When deciding whether or not to dismiss, it may be permissible for an employer to take into account:

  • a previous expired warning; and
  • previous similar misconduct;
  • providing that the employee's current misconduct is still the principal reason for dismissal.

It will still amount to an unfair dismissal if an employer relies on an expired warning as the main reason for dismissal (ie. if the conduct itself would have been insufficient without taking into account the expired warning).


Mr Webb (the Claimant) was employed by Airbus (the Respondent) as an aircraft fitter since 1990.

In 2004 the Claimant was summarily dismissed for gross misconduct (misusing company time and equipment by washing his car when he should have been working). He appealed against the dismissal and a final written warning was imposed instead. The warning was to remain on the Claimant's personal file for a period of 12 months and the Claimant was warned that further misconduct was likely to lead to dismissal.

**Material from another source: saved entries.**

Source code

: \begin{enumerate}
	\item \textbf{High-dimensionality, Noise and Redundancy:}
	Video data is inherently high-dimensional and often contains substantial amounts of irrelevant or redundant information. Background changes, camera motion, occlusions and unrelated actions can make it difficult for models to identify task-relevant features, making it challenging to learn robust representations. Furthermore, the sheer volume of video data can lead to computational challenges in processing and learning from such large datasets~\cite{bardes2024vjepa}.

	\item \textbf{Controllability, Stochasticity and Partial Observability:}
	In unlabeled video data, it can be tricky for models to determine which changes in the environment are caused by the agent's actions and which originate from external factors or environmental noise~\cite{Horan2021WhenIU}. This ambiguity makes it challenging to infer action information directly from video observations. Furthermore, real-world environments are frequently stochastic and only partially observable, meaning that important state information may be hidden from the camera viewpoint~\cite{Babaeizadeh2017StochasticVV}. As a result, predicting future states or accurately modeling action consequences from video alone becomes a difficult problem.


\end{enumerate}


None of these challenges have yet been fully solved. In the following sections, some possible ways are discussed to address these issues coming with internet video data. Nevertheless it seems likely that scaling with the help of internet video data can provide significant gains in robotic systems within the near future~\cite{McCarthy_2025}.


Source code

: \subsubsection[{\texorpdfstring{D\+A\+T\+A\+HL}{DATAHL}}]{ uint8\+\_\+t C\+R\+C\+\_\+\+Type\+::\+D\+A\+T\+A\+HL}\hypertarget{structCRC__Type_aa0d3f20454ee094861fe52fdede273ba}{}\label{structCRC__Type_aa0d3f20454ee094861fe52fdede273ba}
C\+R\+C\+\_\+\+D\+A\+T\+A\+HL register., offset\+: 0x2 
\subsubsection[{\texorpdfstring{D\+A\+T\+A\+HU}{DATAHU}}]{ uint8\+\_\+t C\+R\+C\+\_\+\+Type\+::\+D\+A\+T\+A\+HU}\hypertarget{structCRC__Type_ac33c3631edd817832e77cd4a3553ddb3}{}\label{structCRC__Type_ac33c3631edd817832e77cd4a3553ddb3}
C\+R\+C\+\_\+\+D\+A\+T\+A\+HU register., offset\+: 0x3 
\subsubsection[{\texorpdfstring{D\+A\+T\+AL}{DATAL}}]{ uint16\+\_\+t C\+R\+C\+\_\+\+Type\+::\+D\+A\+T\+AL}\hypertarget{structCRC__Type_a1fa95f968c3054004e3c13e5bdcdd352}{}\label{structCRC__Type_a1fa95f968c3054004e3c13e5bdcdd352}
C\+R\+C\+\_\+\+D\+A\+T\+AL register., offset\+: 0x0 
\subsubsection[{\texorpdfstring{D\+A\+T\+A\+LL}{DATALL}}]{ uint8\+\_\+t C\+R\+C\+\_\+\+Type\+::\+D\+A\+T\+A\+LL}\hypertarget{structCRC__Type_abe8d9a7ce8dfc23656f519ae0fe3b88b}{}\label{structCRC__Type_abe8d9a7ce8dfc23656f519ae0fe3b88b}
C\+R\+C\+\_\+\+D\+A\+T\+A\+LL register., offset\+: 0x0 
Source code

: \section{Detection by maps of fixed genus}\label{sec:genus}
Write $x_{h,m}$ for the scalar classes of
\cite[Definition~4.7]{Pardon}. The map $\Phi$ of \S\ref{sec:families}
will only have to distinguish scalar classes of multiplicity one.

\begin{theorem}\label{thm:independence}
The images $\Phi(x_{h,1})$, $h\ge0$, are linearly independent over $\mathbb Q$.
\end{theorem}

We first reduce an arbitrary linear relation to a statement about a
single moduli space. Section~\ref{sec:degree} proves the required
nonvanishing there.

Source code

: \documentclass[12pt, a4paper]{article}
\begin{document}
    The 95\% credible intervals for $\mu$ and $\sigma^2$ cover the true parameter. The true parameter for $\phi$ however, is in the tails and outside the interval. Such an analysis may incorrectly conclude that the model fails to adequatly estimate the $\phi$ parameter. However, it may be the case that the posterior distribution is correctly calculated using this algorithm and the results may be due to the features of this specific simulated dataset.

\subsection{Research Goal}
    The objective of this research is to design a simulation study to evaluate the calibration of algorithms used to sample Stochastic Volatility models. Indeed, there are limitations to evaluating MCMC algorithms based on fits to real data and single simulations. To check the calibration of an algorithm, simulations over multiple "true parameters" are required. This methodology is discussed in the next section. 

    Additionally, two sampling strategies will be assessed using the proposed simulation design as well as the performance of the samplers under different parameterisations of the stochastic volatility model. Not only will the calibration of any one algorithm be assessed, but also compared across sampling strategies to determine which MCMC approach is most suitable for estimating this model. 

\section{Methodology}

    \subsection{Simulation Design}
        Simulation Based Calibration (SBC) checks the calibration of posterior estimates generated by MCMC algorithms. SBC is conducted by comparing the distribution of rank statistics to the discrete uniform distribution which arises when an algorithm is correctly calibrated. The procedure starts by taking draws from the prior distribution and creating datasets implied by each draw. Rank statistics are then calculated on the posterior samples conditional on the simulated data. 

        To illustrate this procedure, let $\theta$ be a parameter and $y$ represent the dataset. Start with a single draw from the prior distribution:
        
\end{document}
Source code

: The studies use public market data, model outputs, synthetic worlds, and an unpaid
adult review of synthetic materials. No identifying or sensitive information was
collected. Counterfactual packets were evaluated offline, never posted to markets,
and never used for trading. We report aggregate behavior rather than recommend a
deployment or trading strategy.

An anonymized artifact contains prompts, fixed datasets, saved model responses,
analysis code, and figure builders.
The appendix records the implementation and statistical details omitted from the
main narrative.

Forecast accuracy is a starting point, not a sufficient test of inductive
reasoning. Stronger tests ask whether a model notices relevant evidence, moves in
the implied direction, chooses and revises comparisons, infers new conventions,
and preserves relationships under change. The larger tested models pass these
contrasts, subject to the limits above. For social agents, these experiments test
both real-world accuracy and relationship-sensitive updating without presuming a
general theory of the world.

Three weeks after the expiry of his final written warning, the Claimant was again accused of misconduct (watching TV when he should have been working). Following an investigation the Claimant was dismissed for gross misconduct and his appeal against the decision was rejected. Four other employees accused of the same misconduct were given final written warnings, rather than being dismissed, because they had clean disciplinary records.

The Claimant brought a claim for unfair dismissal.

Both the tribunal and EAT found that the Claimant had been unfairly dismissed. The tribunal relied on the decision in Diosynth Ltd v Thomson as authority for the fact that an employer cannot rely on an expired written warning as a factor in deciding whether or not to dismiss, in any circumstances (as reported in our newsflash of 16/02/07).

However, the Court of Appeal has overturned these decisions. The Court found that Diosynth did not decide that spent warnings can never be taken into account. In Diosynth the expired warning tipped the balance in favour of dismissal (as the other factors taken together would not have justified dismissal). In this case, however, the principal reason for the dismissal was the employee's current misconduct.

The Court's decision clarifies that it would not be unreasonable for an employer to take into account a previous expired warning and the underlying misconduct in circumstances where these are not the principal reason for the dismissal.